Non giova all’interpretazione la più recente risposta ad interpello n. 50/2024, considerato che, nel caso prospettato dal contribuente, nell’anno precedente non era stata percepita alcuna pensione, quindi il problema di cui ora parliamo non si poneva. Eppure, leggendo altri numerosi documenti di prassi dell’Agenzia delle Entrate (specialmente la risposta ad interpello n. 427/2021), la norma potrebbe essere interpretata in modo diverso, ossia che il reddito “assimilato”, ovvero quello di pensione, dell’anno precedente (cioè dell’anno in cui si è lasciato il rapporto di lavoro dipendente), assume rilevanza ai fini dell’esistenza della causa ostativa al forfettario solo se d’importo superiore a 30.000 Euro. Una soluzione,
quest’ultima, che potrebbe avere un senso logico. Nella citata risposta ad interpello n. 427, infatti, l’Agenzia dice, tra l’altro, che, “Alla luce di quanto sopra, si ritiene che l’istante, per effetto dell’applicazione dell’articolo 1, comma 57, lettera d-ter della legge n.190 del 2014, avendo percepito nel 2019 reddito di pensione superiore a 30.000 Euro, sia decaduta dal regime forfettario a partire dal 2020”. Come se il divieto fosse condizionato dall’esistenza di una pensione superiore a 30.000 euro. Tenendo, in pratica, distinti (ai fini della verifica della “soglia”) il reddito di lavoro dipendente da quello “assimilato” (pensione). Evidentemente se in tale circostanza l’Agenzia avesse scritto solo “avendo percepito nel 2019 reddito di pensione”, e basta, ossia senza alcun riferimento all’importo della pensione, allora il dubbio sarebbe stato subito dissipato, nel senso che basta aver percepito un qualunque reddito di lavoro assimilato al lavoro dipendente (pensione) per fare scattare la causa ostativa, anche se il rapporto di lavoro dipendente è cessato.

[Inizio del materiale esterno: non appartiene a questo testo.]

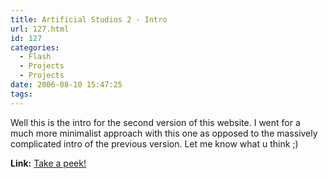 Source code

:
```yaml
---
title: Artificial Studios 2 - Intro
url: 127.html
id: 127
categories:
  - Flash
  - Projects
  - Projects
date: 2006-08-10 15:47:25
tags:
---
```


Well this is the intro for the second version of this website. I went for a much more minimalist approach with this one as opposed to the massively complicated intro of the previous version. Let me know what u think ;)

**Link:** [Take a peek!](https://www.mikecann.co.uk/ArtificialStudios2/index.html)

Quest’ultima ipotesi, per la verità mai valutata concretamente dall’Amministrazione Finanziaria, costituisce evidentemente una terza interpretazione, quella più negativa per i contribuenti che vorrebbero accedere al regime forfettario, nel senso che l’esistenza, sempre nell’anno precedente a quello per il quale si vorrebbe adottare il regime forfettario, di un reddito di pensione, di qualunque importo (anche inferiore a 30.000 Euro), rappresenterebbe sempre motivo di esclusione dai soggetti ammessi al regime agevolativo in parola. A questo punto un chiarimento ufficiale dell’Agenzia delle Entrate sarebbe veramente opportuno, onde evitare che molti contribuenti si pongano in una situazione irregolare e, quindi, sanzionabile. Speriamo che tale chiarimento arrivi veramente presto, magari con una norma legislativa di interpretazione autentica.